Dave and Les Jacob—Getty Images/Blend Images
By Belinda Luscombe
November 18, 2015

In news that could flood marital bedrooms around the globe with waves of either relief or anxiety, researchers have found that sex once a week is the optimum amount for maximizing happiness.

Couples having sex more than once a week do not report being any happier, according to a new study published in Social Psychological and Personality Science, but couples having it less than once a week report being less happy.

The study was based on an analysis of the results of surveys of more than 30,000 Americans collected over 40 years in three different projects. It’s the first study that finds that copulation could be one of those activities that offers diminishing returns.

Before looking up from this and glaring at your spouse, however, be aware that this research and most experts stress that sex is not a one-size-fits-all arrangement—one person’s feast is another’s starvation diet. Moreover, any study of happiness must perforce be about correlation and not causation. It’s possible that people in happy relationships have sex once a week, rather than vice versa. Or that people are happy having sex once a week because they think that’s what everybody else is having.

(For single people, in case you were wondering, there seems to be no consistent association between sexual frequency and happiness.)

The results of the new study are somewhat surprising, as previous investigations into the science of sex had suggested that as far as nooky went, more was always better. “Most people strive to be happier and sex is one aspect of life that is thought to be associated with greater happiness,” says Amy Muise, a postdoctoral fellow at the University of Toronto and lead author of the study. She also notes that the media, from movies to music to news reports, has generally echoed the abundance theory.
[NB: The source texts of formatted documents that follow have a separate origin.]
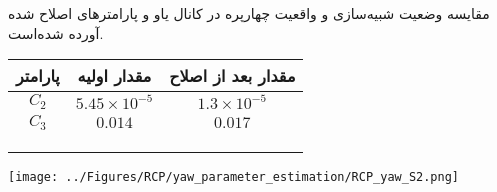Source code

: 
مقایسه وضعیت شبیه‌سازی و واقعیت چهارپره در کانال یاو و پارامترهای اصلاح شده آورده شده‌است.



\begin{minipage}[H]{\linewidth}
	\hfill
	\begin{minipage}[b]{0.49\linewidth}
		\centering
		\begin{tabular}{ccc}\hline
			پارامتر & مقدار اولیه  & مقدار بعد از اصلاح
			\\ \hline
			$C_2$  & $5.45\times10^{-5}$ & $1.3\times10^{-5}$ \\
			$C_3$  & $0.014$ & $0.017$ \\ \hline
			\\\\\\
		\end{tabular}
	\captionsetup{justification=centering}
	\end{minipage}
	\begin{minipage}[b]{0.48\linewidth}
		\centering
		\texttt{[image: ../Figures/RCP/yaw\_parameter\_estimation/RCP\_yaw\_S2.png]}
		\captionsetup{justification=centering}
	\end{minipage}
\end{minipage}

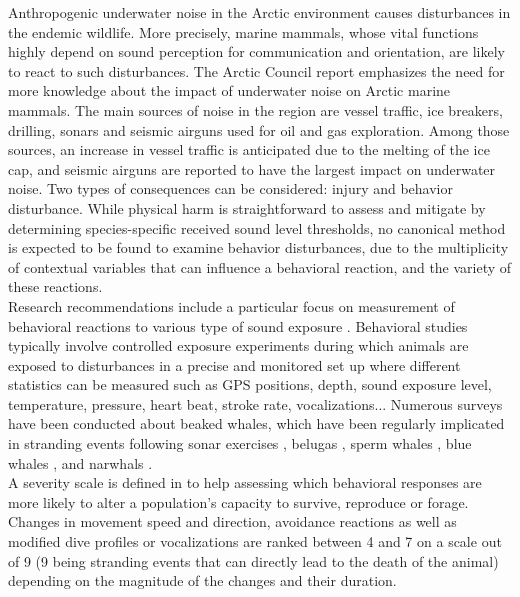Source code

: \documentclass[11pt]{article}
\newcommand {\1}{\mathbb{1}}
\theoremstyle{definition}
\theoremstyle{remark}
\theoremstyle{remark}
\begin{document}
Anthropogenic underwater noise in the Arctic environment causes disturbances in the endemic wildlife. More precisely, marine mammals, whose vital functions highly depend on sound perception for communication and orientation, are likely to react to such disturbances. The Arctic Council report \cite{halliday_underwater_2020} emphasizes the need for more knowledge about the impact of underwater noise on Arctic marine mammals. The main sources of noise in the region are vessel traffic, ice breakers, drilling, sonars and seismic airguns used for oil and gas exploration. Among those sources, an increase in vessel traffic is anticipated due to the melting of the ice cap, and seismic airguns are reported to have the largest impact on underwater noise. Two types of consequences can be considered: injury and behavior disturbance. While physical harm is straightforward to assess and mitigate by determining species-specific received sound level thresholds, no canonical method is expected to be found to examine behavior disturbances, due to the multiplicity of contextual variables that can influence a behavioral reaction, and the variety of these reactions.\\
Research recommendations include a particular focus on measurement of behavioral reactions to various type of sound exposure \cite{southall_marine_2008,southall_marine_2019}. Behavioral studies typically involve controlled exposure experiments during which animals are exposed to disturbances in a precise and monitored set up where different  statistics can be measured such as GPS positions, depth, sound exposure level, temperature, pressure, heart beat, stroke rate, vocalizations... Numerous surveys have been conducted about beaked whales, which have been regularly implicated in stranding events following sonar exercises \cite{tyack_beaked_2011,cioffi_trade-offs_2022}, belugas \cite{martin_exposure_2023}, sperm whales \cite{madsen_quantitative_2006}, blue whales \cite{friedlaender_preymediated_2016}, and narwhals \cite{heide-jorgensen_behavioral_2021,tervo_narwhals_2021}. \\
A severity scale is defined in \cite{southall_marine_2008} to help assessing which behavioral responses are more likely to alter a population's capacity to survive, reproduce or forage. Changes in movement speed and direction, avoidance reactions as well as modified dive profiles or vocalizations  are ranked between 4 and 7 on a scale out of 9 (9 being stranding events that can directly lead to the death of the animal) depending on the magnitude of the changes and their duration.\\
\end{document}
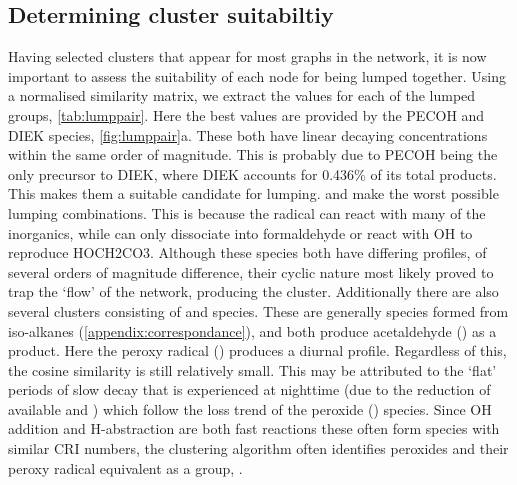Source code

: \subsection{Determining cluster suitabiltiy}
Having selected clusters that appear for most graphs in the network, it is now important to assess the suitability of each node for being lumped together. Using a normalised similarity matrix, we extract the values for each of the lumped groups, \autoref{tab:lumppair}. Here the best values are provided by the PECOH and DIEK species, \autoref{fig:lumppair}a. These both have linear decaying concentrations within the same order of magnitude. This is probably due to PECOH being the only precursor to DIEK, where DIEK accounts for 0.436\% of its total products. This makes them a suitable candidate for lumping.
 and  make the worst possible lumping combinations. This is because the radical  can react with many of the inorganics, while  can only dissociate into formaldehyde or react with OH to reproduce HOCH2CO3. Although these species both have differing profiles, of several orders of magnitude difference, their cyclic nature  most likely proved to trap the `flow' of the network, producing the cluster. Additionally there are also several clusters consisting of  and  species. These are generally species formed from iso-alkanes (\autoref{appendix:correspondance}), and both produce acetaldehyde () as a product. Here the peroxy radical () produces a diurnal profile. Regardless of this, the cosine similarity is still relatively small. This may be attributed to the `flat' periods of slow decay that is experienced at nighttime (due to the reduction of available  and ) which follow the loss trend of the peroxide () species. Since OH addition and H-abstraction are both fast reactions these often form species with similar CRI numbers, the clustering algorithm often identifies peroxides and their peroxy radical equivalent as a group, . \\


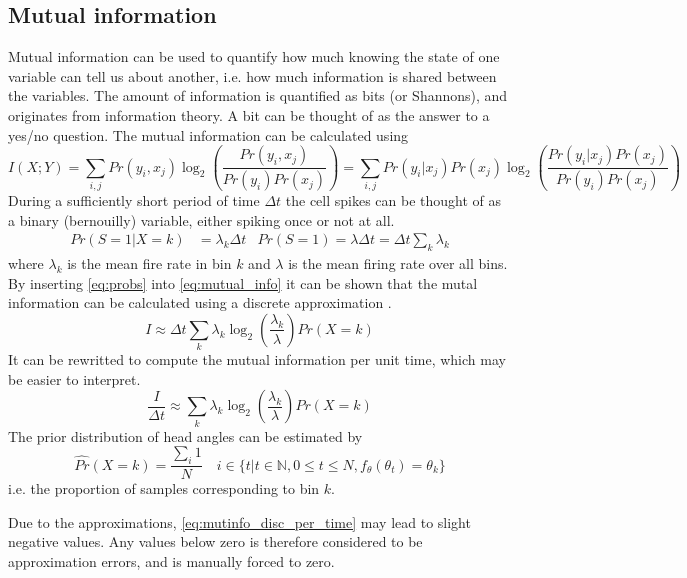 \subsection{Mutual information}
Mutual information can be used to quantify how much knowing the state of one variable can tell us about another, i.e. how much information is shared between the variables.
The amount of information is quantified as bits (or Shannons), and originates from information theory. A bit can be thought of as the answer to a yes/no question. 
The mutual information can be calculated using 
\begin{equation}\label{eq:mutual_info}
    I(X;Y) = \sum_{i, j} Pr(y_i,x_j) \log_2(\frac{Pr(y_i, x_j)}{Pr(y_i)Pr(x_j)}) = \sum_{i,j}Pr(y_i|x_j)Pr(x_j) \log_2(\frac{Pr(y_i | x_j)Pr(x_j)}{Pr(y_i)Pr(x_j)})
\end{equation}
During a sufficiently short period of time $\Delta t$ the cell spikes can be thought of as a binary (bernouilly) variable, either spiking once or not at all. \cite{mutualinfo}
\begin{align} \label{eq:probs}
    Pr(S=1 | X = k) &= \lambda_k \Delta t & Pr(S=1) = \lambda \Delta t = \Delta t \sum_k \lambda_k
\end{align}
where $\lambda_k$ is the mean fire rate in bin $k$ and $\lambda$ is the mean firing rate over all bins.
By inserting \cref{eq:probs} into \cref{eq:mutual_info} it can be shown that the mutal information can be calculated using a discrete approximation \cite{mutualinfo}.
\begin{equation} \label{eq:mutinfo_disc}
    I \approx \Delta t \sum_k \lambda_k \log_2(\frac{\lambda_k}{\lambda})Pr(X = k)
\end{equation}
It can be rewritted to compute the mutual information per unit time, which may be easier to interpret.
\begin{equation} \label{eq:mutinfo_disc_per_time}
    \frac{I}{\Delta t} \approx \sum_k \lambda_k \log_2(\frac{\lambda_k}{\lambda})Pr(X = k)
\end{equation}
The prior distribution of head angles can be estimated by
\begin{equation}
    \hat{Pr}(X = k) = \frac{\sum_i 1}{N}  \quad i \in \{t | t \in \mathbb{N}, 0 \leq t \leq N, f_\theta(\theta_t) = \theta_k\}
\end{equation}
i.e. the proportion of samples corresponding to bin $k$.

Due to the approximations, \cref{eq:mutinfo_disc_per_time} may lead to slight negative values. Any values below zero is therefore considered to be approximation errors, and is manually forced to zero.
But, taking a cue partly from the work of Nobel Prize winning economists Daniel Kahnemann and Angus Deaton, who found that after $75,000 more wealth was not associated with greater happiness, she hypothesized that the same might be true for sex. And according to her results, it is.

“We found that sexual frequency was associated with greater well-being up to about once a week for the average person,” says Muise. “Having sex more frequently than once a week was not associated with greater well-being.”
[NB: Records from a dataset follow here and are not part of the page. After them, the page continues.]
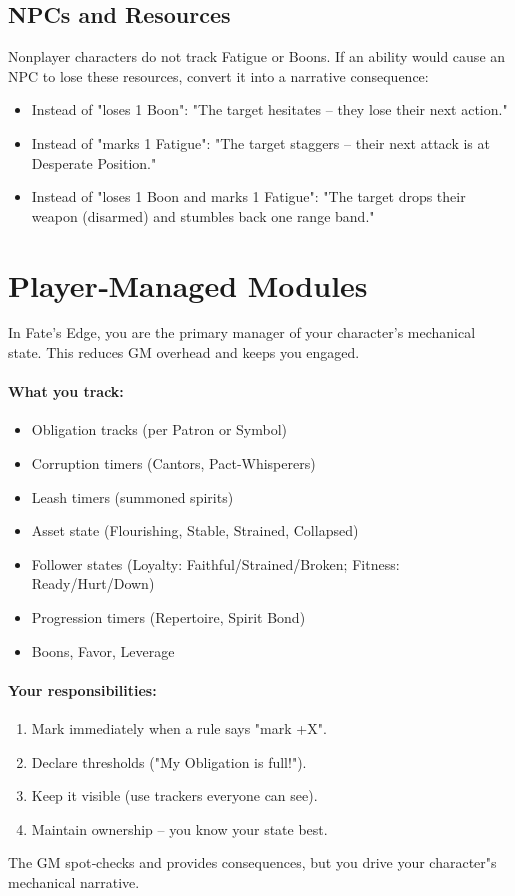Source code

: \subsection{NPCs and Resources}\label{subsec:npc_resources}

Nonplayer characters do not track Fatigue or Boons. If an ability would cause an
NPC to lose these resources, convert it into a narrative consequence:
\begin{itemize}
    \item Instead of "loses 1 Boon": "The target hesitates -- they lose their next action."
    \item Instead of "marks 1 Fatigue": "The target staggers -- their next attack is at Desperate Position."
    \item Instead of "loses 1 Boon and marks 1 Fatigue": "The target drops their weapon (disarmed) and stumbles back one range band."
\end{itemize}

\section{Player‑Managed Modules}\label{sec:player_managed_modules}

In Fate's Edge, you are the primary manager of your character's mechanical state.
This reduces GM overhead and keeps you engaged.

\paragraph{What you track:}
\begin{itemize}
    \item Obligation tracks (per Patron or Symbol)
    \item Corruption timers (Cantors, Pact‑Whisperers)
    \item Leash timers (summoned spirits)
    \item Asset state (Flourishing, Stable, Strained, Collapsed)
    \item Follower states (Loyalty: Faithful/Strained/Broken; Fitness: Ready/Hurt/Down)
    \item Progression timers (Repertoire, Spirit Bond)
    \item Boons, Favor, Leverage
\end{itemize}

\paragraph{Your responsibilities:}
\begin{enumerate}
    \item Mark immediately when a rule says "mark +X".
    \item Declare thresholds ("My Obligation is full!").
    \item Keep it visible (use trackers everyone can see).
    \item Maintain ownership -- you know your state best.
\end{enumerate}
The GM spot‑checks and provides consequences, but you drive your character"s
mechanical narrative.

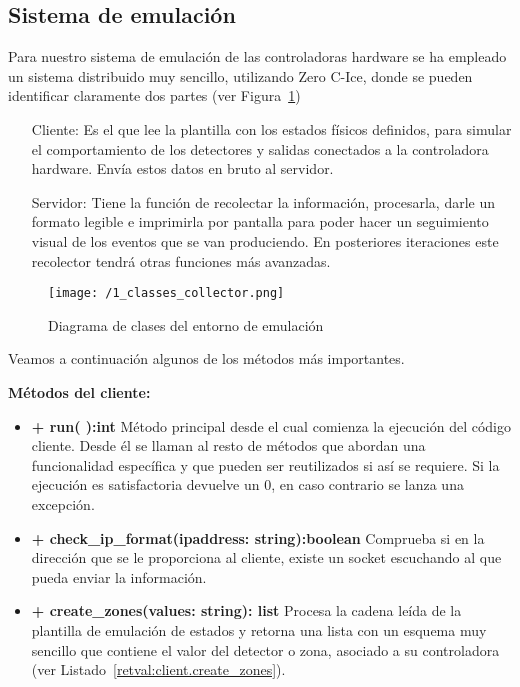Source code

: \subsection{Sistema de emulación}

Para nuestro sistema de emulación de las controladoras hardware se ha empleado un sistema distribuido muy sencillo, utilizando Zero C-Ice, donde se pueden identificar claramente dos partes (ver Figura~\ref{fig:1_classes_collector})

\begin{itemize}
  \item[Cliente:] Es el que lee la plantilla con los estados físicos definidos, para simular el comportamiento de los detectores y salidas conectados a la controladora hardware. Envía estos datos en bruto al servidor.
  \item[Servidor:] Tiene la función de recolectar la información, procesarla, darle un formato legible e imprimirla por pantalla para poder hacer un seguimiento visual de los eventos que se van produciendo. En posteriores iteraciones este recolector tendrá otras funciones más avanzadas.
\end{itemize}

\begin{figure}[h]
\centering
\texttt{[image: /1\_classes\_collector.png]}
\caption{Diagrama de clases del entorno de emulación}
\label{fig:1_classes_collector}
\end{figure}

Veamos a continuación algunos de los métodos más importantes.

\textbf{Métodos del cliente:}

\begin{itemize}
  \item \textbf{+ run( ):int} Método principal desde el cual comienza la ejecución del código cliente. Desde él se llaman al resto de métodos que abordan una funcionalidad específica y que pueden ser reutilizados si así se requiere. Si la ejecución es satisfactoria devuelve un 0, en caso contrario se lanza una excepción.
  \item \textbf{+ check\_ip\_format(ipaddress: string):boolean} Comprueba si en la dirección que se le proporciona al cliente, existe un socket escuchando al que pueda enviar la información. 
  \item \textbf{+ create\_zones(values: string): list} Procesa la cadena leída de la plantilla de emulación de estados y retorna una lista con un esquema muy sencillo que contiene el valor del detector o zona, asociado a su controladora (ver Listado~\ref{retval:client.create_zones}).
\end{itemize}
The good news for players is that more sex wasn’t associated with lower well-being either, but having sex less than once a week was definitely associated with a drop-off in contentment. In fact, the study found that the difference in life satisfaction between couples who had sex less than once a month and those who had it once a week was bigger than the difference between couples who were quite poor, making between $15,000 to $25,000 annually, and those who were much wealthier, making between $50,000 and $75,000.

However, despite the apparent happiness gains that more sex can bring, the sluggish sales of Addyi—the so-called women’s Viagra—have also suggested that high frequency rolls in the hay are not top of everybody’s must do list.

“Desire is too abstract to measure,” Thea Cacchioni, a sociologist at the University of Victoria in British Columbia, recently told Bloomberg News. “It’s a really recent idea that we should have a high sex desire all the time,” she continued. “We now feel a lot of pressure if we don’t meet the kind of hypersexuality we see in the media.”

Muise says she is still exploring why one appears to be the magic number. “Once a week tends to be the average frequency among established couples so it’s possible that this is the average because more frequent sex is not associated with greater well-being,” she says. “It’s also possible that people feel happy when they think they are at or above the average frequency.” But there’s not a lot of evidence that suggests people are aware how often others are having sex. “Once a week may also be the frequency that people feel is enough to maintain their intimate connection,” she adds.

John Updike wrote that sex is like money; only too much is enough. Muise’s research seems to suggest that maybe sex is indeed like money, just in the opposite direction: only too little is bad.